For every line in the entries that contains "Size", show the whole line.

[Stored records]
▶

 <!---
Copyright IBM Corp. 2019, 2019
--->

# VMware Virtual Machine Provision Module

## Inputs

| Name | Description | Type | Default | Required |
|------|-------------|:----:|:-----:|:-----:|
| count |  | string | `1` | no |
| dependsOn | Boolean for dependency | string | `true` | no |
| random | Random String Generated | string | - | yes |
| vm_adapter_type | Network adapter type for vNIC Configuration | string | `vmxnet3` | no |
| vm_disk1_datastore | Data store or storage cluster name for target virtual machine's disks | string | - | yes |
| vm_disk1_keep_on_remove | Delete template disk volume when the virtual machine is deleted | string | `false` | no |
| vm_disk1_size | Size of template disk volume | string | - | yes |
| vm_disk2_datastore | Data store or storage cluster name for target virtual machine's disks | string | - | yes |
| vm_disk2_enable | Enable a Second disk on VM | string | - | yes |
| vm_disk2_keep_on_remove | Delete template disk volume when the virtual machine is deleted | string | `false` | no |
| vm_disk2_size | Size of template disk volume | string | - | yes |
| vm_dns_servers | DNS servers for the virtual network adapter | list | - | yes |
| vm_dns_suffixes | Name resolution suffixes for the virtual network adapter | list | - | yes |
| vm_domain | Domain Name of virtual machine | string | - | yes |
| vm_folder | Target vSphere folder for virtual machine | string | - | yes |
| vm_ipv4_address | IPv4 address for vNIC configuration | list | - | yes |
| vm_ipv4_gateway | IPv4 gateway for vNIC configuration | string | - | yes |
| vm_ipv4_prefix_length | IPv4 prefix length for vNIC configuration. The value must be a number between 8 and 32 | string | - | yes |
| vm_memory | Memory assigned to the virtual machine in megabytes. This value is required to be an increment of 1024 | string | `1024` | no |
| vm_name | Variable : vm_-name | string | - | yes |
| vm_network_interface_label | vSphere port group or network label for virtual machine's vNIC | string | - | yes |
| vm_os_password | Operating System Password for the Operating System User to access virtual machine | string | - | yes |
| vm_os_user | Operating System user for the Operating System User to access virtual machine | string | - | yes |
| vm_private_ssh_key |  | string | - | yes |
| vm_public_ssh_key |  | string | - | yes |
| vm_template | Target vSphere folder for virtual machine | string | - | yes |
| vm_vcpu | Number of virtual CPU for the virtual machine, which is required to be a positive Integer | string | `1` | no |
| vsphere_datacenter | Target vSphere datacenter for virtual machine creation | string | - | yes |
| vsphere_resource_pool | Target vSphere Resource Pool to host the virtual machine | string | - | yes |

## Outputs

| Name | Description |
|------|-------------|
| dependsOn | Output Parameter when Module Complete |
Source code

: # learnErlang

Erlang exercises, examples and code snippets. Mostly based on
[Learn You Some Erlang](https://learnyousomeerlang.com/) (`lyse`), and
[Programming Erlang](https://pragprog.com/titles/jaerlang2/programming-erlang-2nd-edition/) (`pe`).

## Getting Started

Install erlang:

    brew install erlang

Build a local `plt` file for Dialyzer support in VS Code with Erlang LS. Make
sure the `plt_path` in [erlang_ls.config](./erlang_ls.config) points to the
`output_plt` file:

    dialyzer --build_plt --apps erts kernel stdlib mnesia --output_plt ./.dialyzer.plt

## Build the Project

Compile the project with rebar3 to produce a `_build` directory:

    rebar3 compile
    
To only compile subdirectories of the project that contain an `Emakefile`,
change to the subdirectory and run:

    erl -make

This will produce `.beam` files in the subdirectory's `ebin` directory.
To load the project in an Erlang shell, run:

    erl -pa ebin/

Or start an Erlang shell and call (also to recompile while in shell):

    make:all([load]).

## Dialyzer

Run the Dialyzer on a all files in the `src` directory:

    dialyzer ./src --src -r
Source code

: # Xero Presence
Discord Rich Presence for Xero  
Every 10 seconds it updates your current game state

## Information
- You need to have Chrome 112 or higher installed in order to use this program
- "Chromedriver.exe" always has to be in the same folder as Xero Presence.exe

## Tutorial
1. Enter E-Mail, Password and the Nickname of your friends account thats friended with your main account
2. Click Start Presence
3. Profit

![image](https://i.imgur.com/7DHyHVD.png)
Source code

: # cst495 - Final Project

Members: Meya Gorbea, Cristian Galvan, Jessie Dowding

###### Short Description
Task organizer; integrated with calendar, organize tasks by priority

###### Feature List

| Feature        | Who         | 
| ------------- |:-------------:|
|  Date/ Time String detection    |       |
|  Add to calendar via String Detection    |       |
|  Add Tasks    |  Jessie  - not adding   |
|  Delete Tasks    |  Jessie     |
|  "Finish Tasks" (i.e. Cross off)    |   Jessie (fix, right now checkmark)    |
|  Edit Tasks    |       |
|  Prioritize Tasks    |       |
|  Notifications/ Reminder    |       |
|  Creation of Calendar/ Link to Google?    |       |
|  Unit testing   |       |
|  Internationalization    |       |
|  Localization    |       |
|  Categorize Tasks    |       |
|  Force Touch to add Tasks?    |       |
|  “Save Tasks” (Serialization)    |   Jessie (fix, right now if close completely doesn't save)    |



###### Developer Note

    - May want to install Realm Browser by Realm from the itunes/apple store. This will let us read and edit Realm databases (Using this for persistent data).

◀

**OUTPUT FOR THIS TASK**
| vm_disk1_size | Size of template disk volume | string | - | yes |
| vm_disk2_size | Size of template disk volume | string | - | yes |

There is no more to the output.